E veniamo proprio alle partite in sé. I risultati ottenuti fino ad ora sono stati estremamente altalenanti, complici anche gli infortuni a rotazione dei titolarissimi. Questo ovviamente si ricollega al problema precedente: se un giocatore dalla panchina è chiamato a sostituire un titolare e assorbire parte dei suoi minuti, si suppone sia pronto e perfettamente in grado di farlo. Siamo d’accordo che questa è una lega costruita sulle opportunità, ma non è comunque facile trovare la condizione e la fiducia quando generalmente rimani seduto nove volte su dieci.

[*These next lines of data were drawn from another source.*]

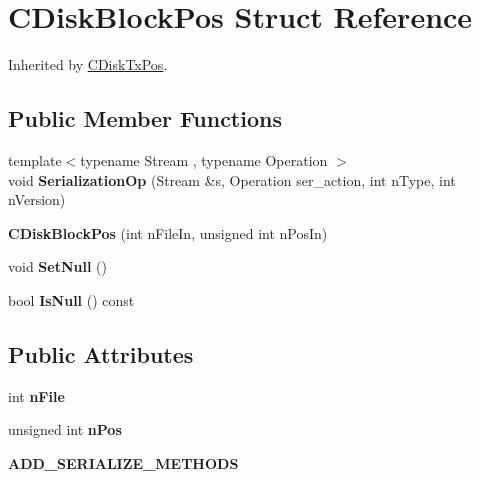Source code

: \hypertarget{struct_c_disk_block_pos}{}\section{C\+Disk\+Block\+Pos Struct Reference}
\label{struct_c_disk_block_pos}


Inherited by \mbox{\hyperlink{struct_c_disk_tx_pos}{C\+Disk\+Tx\+Pos}}.

\subsection*{Public Member Functions}
\begin{DoxyCompactItemize}
\item 
\mbox{\label{struct_c_disk_block_pos_a821bb4eebc99ae39c20133d80244325f}} 
{\footnotesize template$<$typename Stream , typename Operation $>$ }\\void {\bfseries Serialization\+Op} (Stream \&s, Operation ser\+\_\+action, int n\+Type, int n\+Version)
\item 
\mbox{\label{struct_c_disk_block_pos_a0c96947d09bb4aaf28ab2d7866d20918}} 
{\bfseries C\+Disk\+Block\+Pos} (int n\+File\+In, unsigned int n\+Pos\+In)
\item 
\mbox{\label{struct_c_disk_block_pos_a0a6ba113219a456472081ee6d6b20a72}} 
void {\bfseries Set\+Null} ()
\item 
\mbox{\label{struct_c_disk_block_pos_a7dd98fe3f5372d358df61db31899b0af}} 
bool {\bfseries Is\+Null} () const
\end{DoxyCompactItemize}
\subsection*{Public Attributes}
\begin{DoxyCompactItemize}
\item 
\mbox{\label{struct_c_disk_block_pos_a09f30dab5c02fbdea8a17f9bcee5aac8}} 
int {\bfseries n\+File}
\item 
\mbox{\label{struct_c_disk_block_pos_a9b4b5e149b655ac5c22d05883b5bca0e}} 
unsigned int {\bfseries n\+Pos}
\item 
\mbox{\label{struct_c_disk_block_pos_a958cd730b290bbb0153d514c56517590}} 
{\bfseries A\+D\+D\+\_\+\+S\+E\+R\+I\+A\+L\+I\+Z\+E\+\_\+\+M\+E\+T\+H\+O\+DS}
\end{DoxyCompactItemize}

Delle trentotto sconfitte stagionali, dodici sono arrivate di stretta misura contro squadre con un record peggiore. Che sia per aver sottovalutato gli avversari, che sia per non aver trovato la quadra e aver forzato troppo la giocata sbagliata, quelle dodici sconfitte hanno un peso specifico troppo grande nella corsa ai Playoffs. O nel caso dei Raptors, al Play-In.

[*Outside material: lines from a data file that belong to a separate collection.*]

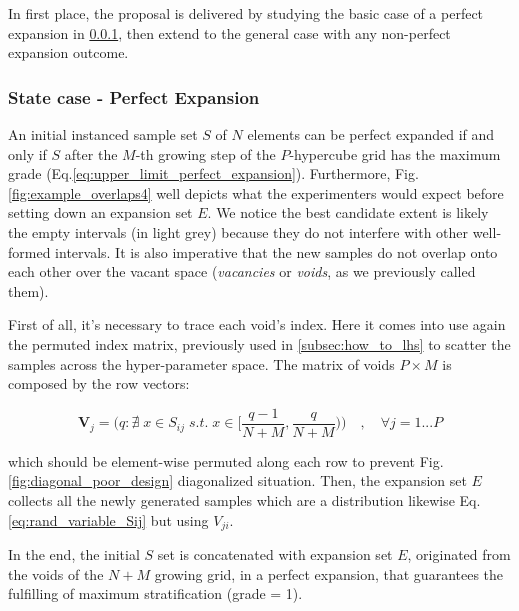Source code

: \documentclass[12pt]{extarticle}
\newcommand{\meqref}[1]{Eq.\ref{#1}}
\newcommand{\mfigref}[1]{Fig.\ref{#1}}
\begin{document}
In first place, the proposal is delivered by studying the basic case of a perfect expansion in \cref{subsubsec:perfect_expansion_case}, then extend to the general case with any non-perfect expansion outcome.

\subsubsection{State case - Perfect Expansion}
\label{subsubsec:perfect_expansion_case}
An initial instanced sample set $S$ of $N$ elements can be perfect expanded if and only if $S$ after the $M$-th growing step of the $P$-hypercube grid has the maximum grade (\meqref{eq:upper_limit_perfect_expansion}). Furthermore, \mfigref{fig:example_overlaps4} well depicts what the experimenters would expect before setting down an expansion set $E$. We notice the best candidate extent is likely the empty intervals (in light grey) because they do not interfere with other well-formed intervals. It is also imperative that the new samples do not overlap onto each other over the vacant space (\textit{vacancies} or \textit{voids}, as we previously called them).

First of all, it's necessary to trace each void's index. Here it comes into use again the permuted index matrix, previously used in \cref{subsec:how_to_lhs} to scatter the samples across the hyper-parameter space. The matrix of voids $P \times M$ is composed by the row vectors: 

\begin{equation}
\label{eq:voids_matrix}
\textbf{V}_j = \bigg( q : \nexists\; x \in S_{ij} \; s.t. \; x \in \Big[\frac{q-1}{N+M}, \frac{q}{N+M}\Big) \bigg) \quad, \quad \forall j = 1...P
\end{equation}

which should be element-wise permuted along each row to prevent \mfigref{fig:diagonal_poor_design} diagonalized situation.
Then, the expansion set $E$ collects all the newly generated samples which are a distribution likewise \meqref{eq:rand_variable_Sij} but using $V_{ji}$. 

In the end, the initial $S$ set is concatenated with expansion set $E$, originated from the voids of the $N+M$ growing grid, in a perfect expansion, that guarantees the fulfilling of maximum stratification (grade = 1). 
\end{document}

Delusione e sconforto, insomma, sono ormai di casa alla Scotiabank Arena, che sta piano piano perdendo quello smalto che tanto spesso ha fatto la differenza. Molti avversari hanno confermato quanto fosse difficile giocare in quella bolgia così atipica per la rinomata cortesia canadese, ma adesso anche i giocatori si accorgono della differenza. Lo stesso VanVleet lo ha confermato:

Quando giochiamo male, l’atmosfera è una me***. Il pubblico e la città diventano il riflesso di quello che facciamo noi in campo. Quando siamo in grado di esprimere il nostro basket cambia tutto, possiamo dare il nostro entusiasmo alla gente sugli spalti. Alle volte va al contrario, il pubblico è molto ansioso.